40% of Merlin’s members now make more money outside their home territory than inside it, compared to around 16% in the days when the business was a purely-physical one.
To show the impact of this, Caldas added that even without a big repertoire of Brazilian music: “This year we’re going to make the same amount of audio-visual streaming revenues from Brazil as in France, and more than in Spain. And Mexico is not very far behind that… Your accessibility to fans is no longer limited to marketing within your immediate environment.”
How does this matter to the future of rightsholders and the business more generally? “This upturning of these preconceived notions of where commercially-significant repertoire comes from, where money comes from, whether you can have a global hit without a global infrastructure behind you… this is being upturned,” he said.
But as well as indies being able to have global hits in the streaming world, Caldas pushed back against concerns in the music industry about the power of playlists curated by streaming services, and questions about whether the lean-back listening they create will make it tough for artists to truly connect with fans.
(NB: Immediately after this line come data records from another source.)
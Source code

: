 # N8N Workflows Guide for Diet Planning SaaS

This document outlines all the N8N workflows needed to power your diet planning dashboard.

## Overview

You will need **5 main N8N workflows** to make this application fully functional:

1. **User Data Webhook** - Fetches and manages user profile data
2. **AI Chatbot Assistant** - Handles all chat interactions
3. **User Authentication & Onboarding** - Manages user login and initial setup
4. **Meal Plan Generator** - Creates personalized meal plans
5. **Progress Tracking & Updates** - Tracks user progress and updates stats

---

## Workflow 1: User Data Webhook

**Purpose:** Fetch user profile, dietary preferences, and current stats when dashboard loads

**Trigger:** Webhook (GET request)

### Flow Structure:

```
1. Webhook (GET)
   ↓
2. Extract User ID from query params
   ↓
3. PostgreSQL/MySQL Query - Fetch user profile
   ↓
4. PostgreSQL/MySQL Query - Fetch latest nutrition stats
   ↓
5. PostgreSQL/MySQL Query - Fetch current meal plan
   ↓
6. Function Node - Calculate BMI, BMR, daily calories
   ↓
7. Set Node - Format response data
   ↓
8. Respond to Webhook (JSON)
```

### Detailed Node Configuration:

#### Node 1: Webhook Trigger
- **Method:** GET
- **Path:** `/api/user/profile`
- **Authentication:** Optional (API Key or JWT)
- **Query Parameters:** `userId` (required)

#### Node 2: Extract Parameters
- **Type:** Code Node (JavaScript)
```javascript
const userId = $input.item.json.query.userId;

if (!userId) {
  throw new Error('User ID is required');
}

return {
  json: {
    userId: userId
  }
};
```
“This notion that we’re going to spoon-feed people amorphous blobs of music under the titles of ‘My Favourite Breakfast Cereal’ is not going to create long-term value in the marketplace. My kids are not going to have posters on the wall saying ‘Spotify’s New Music Friday is my hero’. That’s not the market we’re moving towards.”
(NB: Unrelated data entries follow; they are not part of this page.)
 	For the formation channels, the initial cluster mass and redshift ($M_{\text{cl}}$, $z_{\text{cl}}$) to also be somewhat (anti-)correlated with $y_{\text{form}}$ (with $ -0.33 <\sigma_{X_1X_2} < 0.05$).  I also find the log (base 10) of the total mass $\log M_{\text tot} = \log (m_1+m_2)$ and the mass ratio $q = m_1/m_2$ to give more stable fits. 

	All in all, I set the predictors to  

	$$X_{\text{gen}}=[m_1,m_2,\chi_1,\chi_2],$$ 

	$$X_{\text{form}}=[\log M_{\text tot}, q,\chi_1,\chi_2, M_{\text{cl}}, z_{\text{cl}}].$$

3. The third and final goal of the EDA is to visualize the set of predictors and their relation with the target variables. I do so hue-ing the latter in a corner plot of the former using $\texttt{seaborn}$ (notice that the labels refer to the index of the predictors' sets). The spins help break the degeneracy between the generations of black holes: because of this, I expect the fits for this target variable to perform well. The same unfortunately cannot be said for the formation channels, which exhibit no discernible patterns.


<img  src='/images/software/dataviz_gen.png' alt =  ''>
Caldas was followed by Midia Research CEO Mark Mulligan, who provided an analyst’s-eye view of the future for labels.
“Audiences have changed,” he noted. “Millennials and digital natives aren’t one group of people any more. It’s two generations. If you think of the people born after 2000, they’ve got nothing to do with older millennials… Younger kids on Musical.ly, their idea of music is a 15-second clip that they’re lip-syncing to!”
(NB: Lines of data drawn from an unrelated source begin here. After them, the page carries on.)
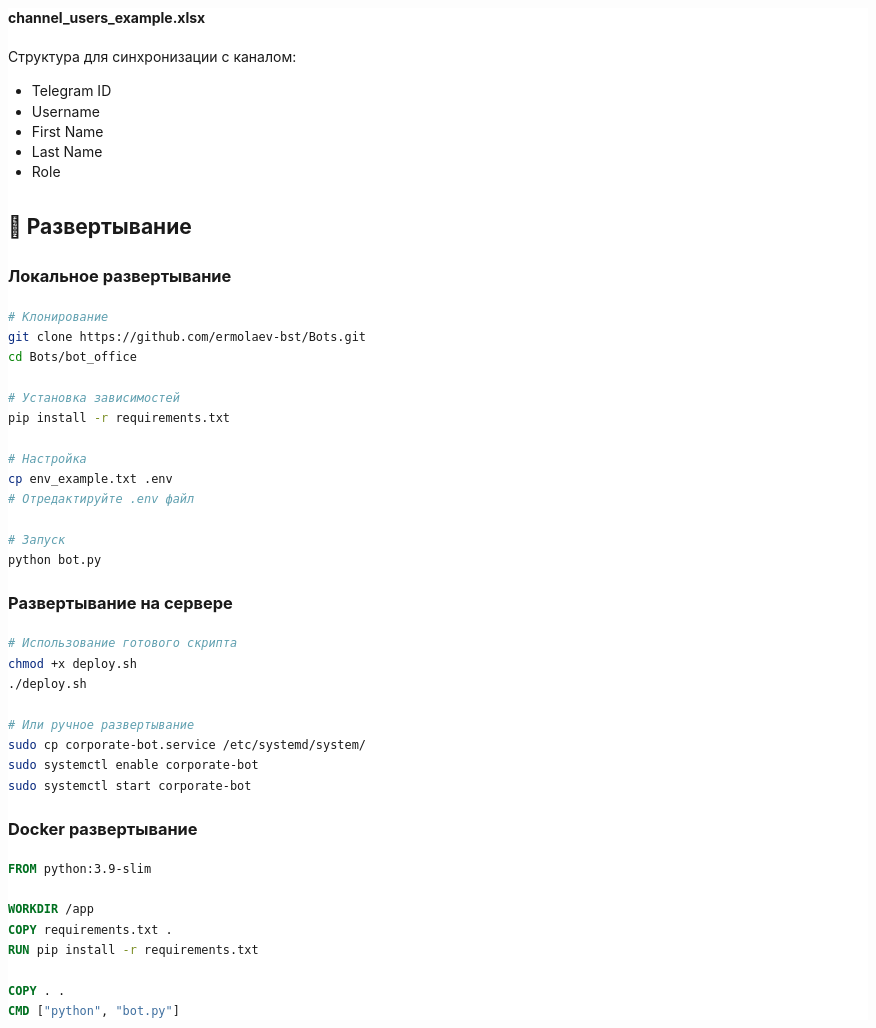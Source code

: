 #### channel_users_example.xlsx
Структура для синхронизации с каналом:
- Telegram ID
- Username
- First Name
- Last Name
- Role

## 🚀 Развертывание

### Локальное развертывание
```bash
# Клонирование
git clone https://github.com/ermolaev-bst/Bots.git
cd Bots/bot_office

# Установка зависимостей
pip install -r requirements.txt

# Настройка
cp env_example.txt .env
# Отредактируйте .env файл

# Запуск
python bot.py
```

### Развертывание на сервере
```bash
# Использование готового скрипта
chmod +x deploy.sh
./deploy.sh

# Или ручное развертывание
sudo cp corporate-bot.service /etc/systemd/system/
sudo systemctl enable corporate-bot
sudo systemctl start corporate-bot
```

### Docker развертывание
```dockerfile
FROM python:3.9-slim

WORKDIR /app
COPY requirements.txt .
RUN pip install -r requirements.txt

COPY . .
CMD ["python", "bot.py"]
```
Consumption has also changed. “We’ve got an incredibly visually-led world,” said Mulligan. “What Musical.ly does, what Dubsmash does, is they make visual experiences tailor-made for the devices we carry in our pockets.” By contrast, he noted that the established music-streaming services don’t use the visual aspects of a smartphone: they just sit in your pocket playing through headphones. “People now expect lean-forward, interactive music experiences,” he suggested.
Mulligan talked about a “multi-platform, multi-channel world where the audience needs to be gone to, rather than just expecting to build it and they will come”.
“The percentage of people who are going to pay for stuff is always going to be a minority,” he added, predicting that while there could be 200 million paying music subscribers by 2021, that will still mean the vast majority of the global population not paying for music, even though many will be listening to and watching it.
Mulligan moved on to how consumption patterns are changing: noting that 60% of music subscribers say they are using curated playlists more now than six months ago, while 68% say that playlists are replacing album listening for them, and warning of that shift in curation from artists and labels (putting albums out) to streaming services like Spotify (compiling the playlists).
Mulligan also talked about the way the traditional three-minute music video may be caught in no-man’s land between the 15-second experiences on Musical.ly and the 15-minute videos being uploaded to YouTube by vloggers and gamers. “Maybe an album needs to be shorter. Maybe it’s unrealistic to try to compete for 35-40 minutes of people’s time,” he said.
Finally, Mulligan talked about Facebook, suggesting that it is far more likely to go after the revenues in the games industry than in music, before suggesting that Spotify could move into label services, music publishing, data and payments, A&R / discovery and other functions currently provided by music companies.
“This may sound fantastical, but this is what Netflix has already done for video,” he said.
The NY:LON Connect conference was co-organised by Music Ally and the Music Business Association, in association with Armonia.